* PROVIDED ENTRIES
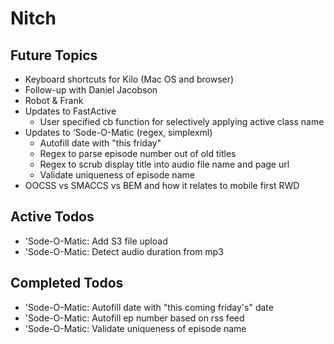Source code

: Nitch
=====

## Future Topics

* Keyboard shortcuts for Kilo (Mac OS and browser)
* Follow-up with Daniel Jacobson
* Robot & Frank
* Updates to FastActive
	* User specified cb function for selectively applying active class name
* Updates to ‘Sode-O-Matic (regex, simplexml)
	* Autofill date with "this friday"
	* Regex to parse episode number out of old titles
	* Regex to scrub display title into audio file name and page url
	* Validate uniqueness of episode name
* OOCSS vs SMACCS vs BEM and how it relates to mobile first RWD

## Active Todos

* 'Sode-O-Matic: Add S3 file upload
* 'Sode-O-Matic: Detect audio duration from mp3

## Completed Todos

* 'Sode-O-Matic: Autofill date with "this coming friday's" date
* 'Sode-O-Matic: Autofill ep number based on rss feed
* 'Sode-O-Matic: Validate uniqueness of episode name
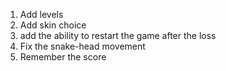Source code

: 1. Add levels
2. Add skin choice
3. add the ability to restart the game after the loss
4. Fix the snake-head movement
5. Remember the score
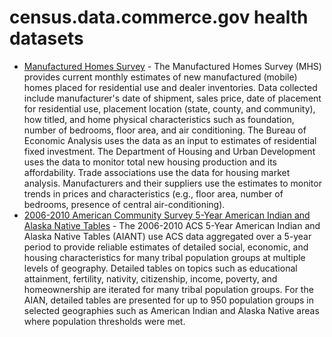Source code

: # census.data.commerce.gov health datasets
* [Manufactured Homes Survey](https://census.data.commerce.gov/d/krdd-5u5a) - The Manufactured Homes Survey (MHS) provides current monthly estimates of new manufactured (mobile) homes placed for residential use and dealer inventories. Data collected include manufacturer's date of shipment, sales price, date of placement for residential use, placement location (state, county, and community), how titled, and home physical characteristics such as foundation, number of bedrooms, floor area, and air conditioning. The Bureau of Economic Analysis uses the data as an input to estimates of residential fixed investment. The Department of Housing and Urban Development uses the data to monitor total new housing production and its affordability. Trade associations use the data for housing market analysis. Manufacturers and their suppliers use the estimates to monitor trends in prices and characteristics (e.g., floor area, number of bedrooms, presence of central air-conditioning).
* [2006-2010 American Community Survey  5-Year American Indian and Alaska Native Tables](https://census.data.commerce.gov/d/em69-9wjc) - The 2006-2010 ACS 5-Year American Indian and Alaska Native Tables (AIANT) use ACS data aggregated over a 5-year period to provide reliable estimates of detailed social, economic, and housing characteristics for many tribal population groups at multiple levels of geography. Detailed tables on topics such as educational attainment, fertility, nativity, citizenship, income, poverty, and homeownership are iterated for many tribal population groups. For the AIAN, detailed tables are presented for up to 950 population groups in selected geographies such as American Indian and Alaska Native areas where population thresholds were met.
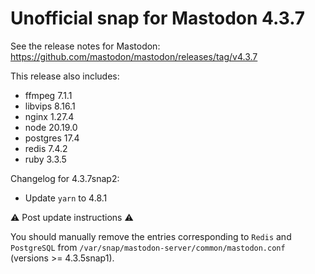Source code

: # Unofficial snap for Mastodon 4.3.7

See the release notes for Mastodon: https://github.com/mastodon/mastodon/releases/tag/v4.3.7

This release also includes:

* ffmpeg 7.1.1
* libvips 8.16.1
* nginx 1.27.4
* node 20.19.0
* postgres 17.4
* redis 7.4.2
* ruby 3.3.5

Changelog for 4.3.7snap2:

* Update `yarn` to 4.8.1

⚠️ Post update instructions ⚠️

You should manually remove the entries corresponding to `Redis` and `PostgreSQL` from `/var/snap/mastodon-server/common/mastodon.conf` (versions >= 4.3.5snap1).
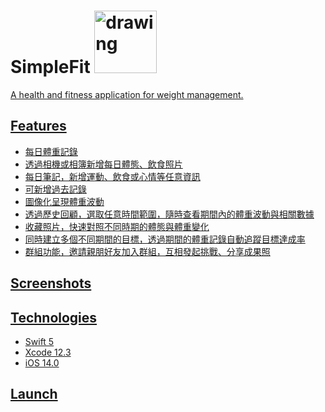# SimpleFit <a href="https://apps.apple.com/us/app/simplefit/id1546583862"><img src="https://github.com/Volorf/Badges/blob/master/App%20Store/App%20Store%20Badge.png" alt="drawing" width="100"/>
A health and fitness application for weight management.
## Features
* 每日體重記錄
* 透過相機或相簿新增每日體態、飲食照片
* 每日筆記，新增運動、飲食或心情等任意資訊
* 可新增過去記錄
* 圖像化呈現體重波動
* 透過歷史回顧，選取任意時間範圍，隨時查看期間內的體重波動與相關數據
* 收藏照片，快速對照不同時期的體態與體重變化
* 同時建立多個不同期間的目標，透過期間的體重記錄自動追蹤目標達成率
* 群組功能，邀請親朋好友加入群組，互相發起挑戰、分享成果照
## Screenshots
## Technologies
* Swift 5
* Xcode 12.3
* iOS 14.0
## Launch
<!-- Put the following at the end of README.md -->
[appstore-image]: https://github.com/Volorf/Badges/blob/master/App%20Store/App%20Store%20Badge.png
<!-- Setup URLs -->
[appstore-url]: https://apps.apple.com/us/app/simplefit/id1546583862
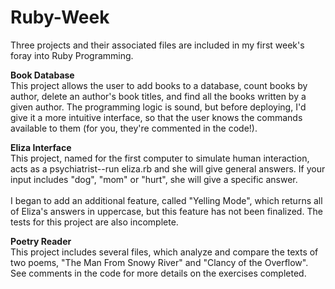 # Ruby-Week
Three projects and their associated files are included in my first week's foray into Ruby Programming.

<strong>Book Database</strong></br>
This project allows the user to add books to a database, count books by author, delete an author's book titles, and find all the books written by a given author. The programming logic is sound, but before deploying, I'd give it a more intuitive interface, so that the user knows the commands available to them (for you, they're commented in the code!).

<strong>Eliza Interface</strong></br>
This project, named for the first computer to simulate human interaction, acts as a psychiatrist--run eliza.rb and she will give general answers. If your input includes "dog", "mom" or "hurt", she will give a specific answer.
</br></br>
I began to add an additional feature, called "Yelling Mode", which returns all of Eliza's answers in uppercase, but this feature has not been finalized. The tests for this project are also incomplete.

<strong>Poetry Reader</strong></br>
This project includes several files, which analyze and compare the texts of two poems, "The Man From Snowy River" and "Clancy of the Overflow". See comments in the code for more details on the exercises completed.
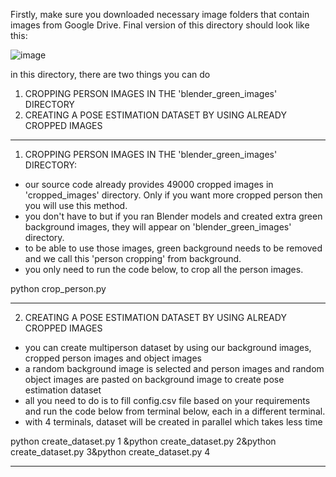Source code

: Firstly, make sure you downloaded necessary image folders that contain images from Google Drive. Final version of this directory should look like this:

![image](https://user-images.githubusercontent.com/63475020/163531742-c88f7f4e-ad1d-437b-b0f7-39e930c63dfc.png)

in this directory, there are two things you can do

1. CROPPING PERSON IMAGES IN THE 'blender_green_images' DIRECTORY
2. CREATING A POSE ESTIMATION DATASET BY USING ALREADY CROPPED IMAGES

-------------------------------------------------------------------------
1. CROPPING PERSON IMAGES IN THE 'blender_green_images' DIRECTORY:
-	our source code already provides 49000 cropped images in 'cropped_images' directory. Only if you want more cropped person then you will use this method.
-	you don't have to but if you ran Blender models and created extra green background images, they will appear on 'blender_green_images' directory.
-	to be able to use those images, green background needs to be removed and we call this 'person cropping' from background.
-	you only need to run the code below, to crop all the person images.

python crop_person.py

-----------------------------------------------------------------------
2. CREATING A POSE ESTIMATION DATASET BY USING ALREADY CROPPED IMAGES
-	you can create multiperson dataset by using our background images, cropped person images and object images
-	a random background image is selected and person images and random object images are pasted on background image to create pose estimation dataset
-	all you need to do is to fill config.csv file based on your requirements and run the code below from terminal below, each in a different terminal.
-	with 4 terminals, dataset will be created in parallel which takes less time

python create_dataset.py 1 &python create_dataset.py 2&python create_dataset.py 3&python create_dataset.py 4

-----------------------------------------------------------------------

* PROMPT
Please set down each entry word for word, without its images.

* REPLY
Source code

: Nitch
=====

## Future Topics

* Keyboard shortcuts for Kilo (Mac OS and browser)
* Follow-up with Daniel Jacobson
* Robot & Frank
* Updates to FastActive
	* User specified cb function for selectively applying active class name
* Updates to ‘Sode-O-Matic (regex, simplexml)
	* Autofill date with "this friday"
	* Regex to parse episode number out of old titles
	* Regex to scrub display title into audio file name and page url
	* Validate uniqueness of episode name
* OOCSS vs SMACCS vs BEM and how it relates to mobile first RWD

## Active Todos

* 'Sode-O-Matic: Add S3 file upload
* 'Sode-O-Matic: Detect audio duration from mp3

## Completed Todos

* 'Sode-O-Matic: Autofill date with "this coming friday's" date
* 'Sode-O-Matic: Autofill ep number based on rss feed
* 'Sode-O-Matic: Validate uniqueness of episode name
Source code

: 1. Add levels
2. Add skin choice
3. add the ability to restart the game after the loss
4. Fix the snake-head movement
5. Remember the score
Source code

: # census.data.commerce.gov health datasets
* [Manufactured Homes Survey](https://census.data.commerce.gov/d/krdd-5u5a) - The Manufactured Homes Survey (MHS) provides current monthly estimates of new manufactured (mobile) homes placed for residential use and dealer inventories. Data collected include manufacturer's date of shipment, sales price, date of placement for residential use, placement location (state, county, and community), how titled, and home physical characteristics such as foundation, number of bedrooms, floor area, and air conditioning. The Bureau of Economic Analysis uses the data as an input to estimates of residential fixed investment. The Department of Housing and Urban Development uses the data to monitor total new housing production and its affordability. Trade associations use the data for housing market analysis. Manufacturers and their suppliers use the estimates to monitor trends in prices and characteristics (e.g., floor area, number of bedrooms, presence of central air-conditioning).
* [2006-2010 American Community Survey  5-Year American Indian and Alaska Native Tables](https://census.data.commerce.gov/d/em69-9wjc) - The 2006-2010 ACS 5-Year American Indian and Alaska Native Tables (AIANT) use ACS data aggregated over a 5-year period to provide reliable estimates of detailed social, economic, and housing characteristics for many tribal population groups at multiple levels of geography. Detailed tables on topics such as educational attainment, fertility, nativity, citizenship, income, poverty, and homeownership are iterated for many tribal population groups. For the AIAN, detailed tables are presented for up to 950 population groups in selected geographies such as American Indian and Alaska Native areas where population thresholds were met.
Source code

: # Unofficial snap for Mastodon 4.3.7

See the release notes for Mastodon: https://github.com/mastodon/mastodon/releases/tag/v4.3.7

This release also includes:

* ffmpeg 7.1.1
* libvips 8.16.1
* nginx 1.27.4
* node 20.19.0
* postgres 17.4
* redis 7.4.2
* ruby 3.3.5

Changelog for 4.3.7snap2:

* Update `yarn` to 4.8.1

⚠️ Post update instructions ⚠️

You should manually remove the entries corresponding to `Redis` and `PostgreSQL` from `/var/snap/mastodon-server/common/mastodon.conf` (versions >= 4.3.5snap1).
# SimpleFit <a href="https://apps.apple.com/us/app/simplefit/id1546583862"><img src="https://github.com/Volorf/Badges/blob/master/App%20Store/App%20Store%20Badge.png" alt="drawing" width="100"/>
A health and fitness application for weight management.
## Features
* 每日體重記錄
* 透過相機或相簿新增每日體態、飲食照片
* 每日筆記，新增運動、飲食或心情等任意資訊
* 可新增過去記錄
* 圖像化呈現體重波動
* 透過歷史回顧，選取任意時間範圍，隨時查看期間內的體重波動與相關數據
* 收藏照片，快速對照不同時期的體態與體重變化
* 同時建立多個不同期間的目標，透過期間的體重記錄自動追蹤目標達成率
* 群組功能，邀請親朋好友加入群組，互相發起挑戰、分享成果照
## Screenshots
## Technologies
* Swift 5
* Xcode 12.3
* iOS 14.0
## Launch
<!-- Put the following at the end of README.md -->
[appstore-image]: https://github.com/Volorf/Badges/blob/master/App%20Store/App%20Store%20Badge.png
<!-- Setup URLs -->
[appstore-url]: https://apps.apple.com/us/app/simplefit/id1546583862
 # Ruby-Week
Three projects and their associated files are included in my first week's foray into Ruby Programming.

<strong>Book Database</strong></br>
This project allows the user to add books to a database, count books by author, delete an author's book titles, and find all the books written by a given author. The programming logic is sound, but before deploying, I'd give it a more intuitive interface, so that the user knows the commands available to them (for you, they're commented in the code!).

<strong>Eliza Interface</strong></br>
This project, named for the first computer to simulate human interaction, acts as a psychiatrist--run eliza.rb and she will give general answers. If your input includes "dog", "mom" or "hurt", she will give a specific answer.
</br></br>
I began to add an additional feature, called "Yelling Mode", which returns all of Eliza's answers in uppercase, but this feature has not been finalized. The tests for this project are also incomplete.

<strong>Poetry Reader</strong></br>
This project includes several files, which analyze and compare the texts of two poems, "The Man From Snowy River" and "Clancy of the Overflow". See comments in the code for more details on the exercises completed.
Source code

: Firstly, make sure you downloaded necessary image folders that contain images from Google Drive. Final version of this directory should look like this:

![image](https://user-images.githubusercontent.com/63475020/163531742-c88f7f4e-ad1d-437b-b0f7-39e930c63dfc.png)

in this directory, there are two things you can do

1. CROPPING PERSON IMAGES IN THE 'blender_green_images' DIRECTORY
2. CREATING A POSE ESTIMATION DATASET BY USING ALREADY CROPPED IMAGES

-------------------------------------------------------------------------
1. CROPPING PERSON IMAGES IN THE 'blender_green_images' DIRECTORY:
-	our source code already provides 49000 cropped images in 'cropped_images' directory. Only if you want more cropped person then you will use this method.
-	you don't have to but if you ran Blender models and created extra green background images, they will appear on 'blender_green_images' directory.
-	to be able to use those images, green background needs to be removed and we call this 'person cropping' from background.
-	you only need to run the code below, to crop all the person images.

python crop_person.py

-----------------------------------------------------------------------
2. CREATING A POSE ESTIMATION DATASET BY USING ALREADY CROPPED IMAGES
-	you can create multiperson dataset by using our background images, cropped person images and object images
-	a random background image is selected and person images and random object images are pasted on background image to create pose estimation dataset
-	all you need to do is to fill config.csv file based on your requirements and run the code below from terminal below, each in a different terminal.
-	with 4 terminals, dataset will be created in parallel which takes less time

python create_dataset.py 1 &python create_dataset.py 2&python create_dataset.py 3&python create_dataset.py 4

-----------------------------------------------------------------------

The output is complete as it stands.